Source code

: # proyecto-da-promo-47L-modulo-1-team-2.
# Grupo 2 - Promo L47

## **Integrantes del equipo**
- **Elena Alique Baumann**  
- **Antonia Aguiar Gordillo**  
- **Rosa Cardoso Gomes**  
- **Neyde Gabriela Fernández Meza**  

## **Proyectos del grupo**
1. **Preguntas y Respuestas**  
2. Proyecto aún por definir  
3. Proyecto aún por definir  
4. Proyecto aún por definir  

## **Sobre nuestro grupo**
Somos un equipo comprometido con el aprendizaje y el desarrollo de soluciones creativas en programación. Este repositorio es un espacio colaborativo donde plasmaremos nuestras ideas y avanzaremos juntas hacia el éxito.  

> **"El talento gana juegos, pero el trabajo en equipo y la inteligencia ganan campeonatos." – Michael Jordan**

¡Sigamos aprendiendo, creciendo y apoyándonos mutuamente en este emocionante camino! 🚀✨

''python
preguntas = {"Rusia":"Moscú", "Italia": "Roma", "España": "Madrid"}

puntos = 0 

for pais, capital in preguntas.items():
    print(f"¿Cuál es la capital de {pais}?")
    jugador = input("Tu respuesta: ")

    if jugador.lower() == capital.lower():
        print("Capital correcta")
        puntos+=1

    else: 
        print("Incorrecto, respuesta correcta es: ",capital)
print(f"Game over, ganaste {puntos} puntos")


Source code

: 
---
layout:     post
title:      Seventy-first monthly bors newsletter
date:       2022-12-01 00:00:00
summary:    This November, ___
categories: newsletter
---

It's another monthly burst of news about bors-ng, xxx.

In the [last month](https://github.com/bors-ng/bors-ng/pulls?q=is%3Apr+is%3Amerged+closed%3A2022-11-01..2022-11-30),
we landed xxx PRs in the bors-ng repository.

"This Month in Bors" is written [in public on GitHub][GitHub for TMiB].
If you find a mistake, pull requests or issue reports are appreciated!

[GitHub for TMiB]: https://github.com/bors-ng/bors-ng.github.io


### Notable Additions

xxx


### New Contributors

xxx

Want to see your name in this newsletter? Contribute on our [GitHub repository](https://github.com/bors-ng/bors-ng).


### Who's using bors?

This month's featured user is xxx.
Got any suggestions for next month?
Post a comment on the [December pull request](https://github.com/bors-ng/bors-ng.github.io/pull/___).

=====

▶ [WHAT THE EXERCISE ASKS] Each line above must be retyped exactly in the response.

▶ [SOLUTION TO THE PROBLEM]
Source code

: # proyecto-da-promo-47L-modulo-1-team-2.
# Grupo 2 - Promo L47

## **Integrantes del equipo**
- **Elena Alique Baumann**  
- **Antonia Aguiar Gordillo**  
- **Rosa Cardoso Gomes**  
- **Neyde Gabriela Fernández Meza**  

## **Proyectos del grupo**
1. **Preguntas y Respuestas**  
2. Proyecto aún por definir  
3. Proyecto aún por definir  
4. Proyecto aún por definir  

## **Sobre nuestro grupo**
Somos un equipo comprometido con el aprendizaje y el desarrollo de soluciones creativas en programación. Este repositorio es un espacio colaborativo donde plasmaremos nuestras ideas y avanzaremos juntas hacia el éxito.  

> **"El talento gana juegos, pero el trabajo en equipo y la inteligencia ganan campeonatos." – Michael Jordan**

¡Sigamos aprendiendo, creciendo y apoyándonos mutuamente en este emocionante camino! 🚀✨

''python
preguntas = {"Rusia":"Moscú", "Italia": "Roma", "España": "Madrid"}

puntos = 0 

for pais, capital in preguntas.items():
    print(f"¿Cuál es la capital de {pais}?")
    jugador = input("Tu respuesta: ")

    if jugador.lower() == capital.lower():
        print("Capital correcta")
        puntos+=1

    else: 
        print("Incorrecto, respuesta correcta es: ",capital)
print(f"Game over, ganaste {puntos} puntos")


Source code

: 
---
layout:     post
title:      Seventy-first monthly bors newsletter
date:       2022-12-01 00:00:00
summary:    This November, ___
categories: newsletter
---

It's another monthly burst of news about bors-ng, xxx.

In the [last month](https://github.com/bors-ng/bors-ng/pulls?q=is%3Apr+is%3Amerged+closed%3A2022-11-01..2022-11-30),
we landed xxx PRs in the bors-ng repository.

"This Month in Bors" is written [in public on GitHub][GitHub for TMiB].
If you find a mistake, pull requests or issue reports are appreciated!

[GitHub for TMiB]: https://github.com/bors-ng/bors-ng.github.io


### Notable Additions

xxx


### New Contributors

xxx

Want to see your name in this newsletter? Contribute on our [GitHub repository](https://github.com/bors-ng/bors-ng).


### Who's using bors?

This month's featured user is xxx.
Got any suggestions for next month?
Post a comment on the [December pull request](https://github.com/bors-ng/bors-ng.github.io/pull/___).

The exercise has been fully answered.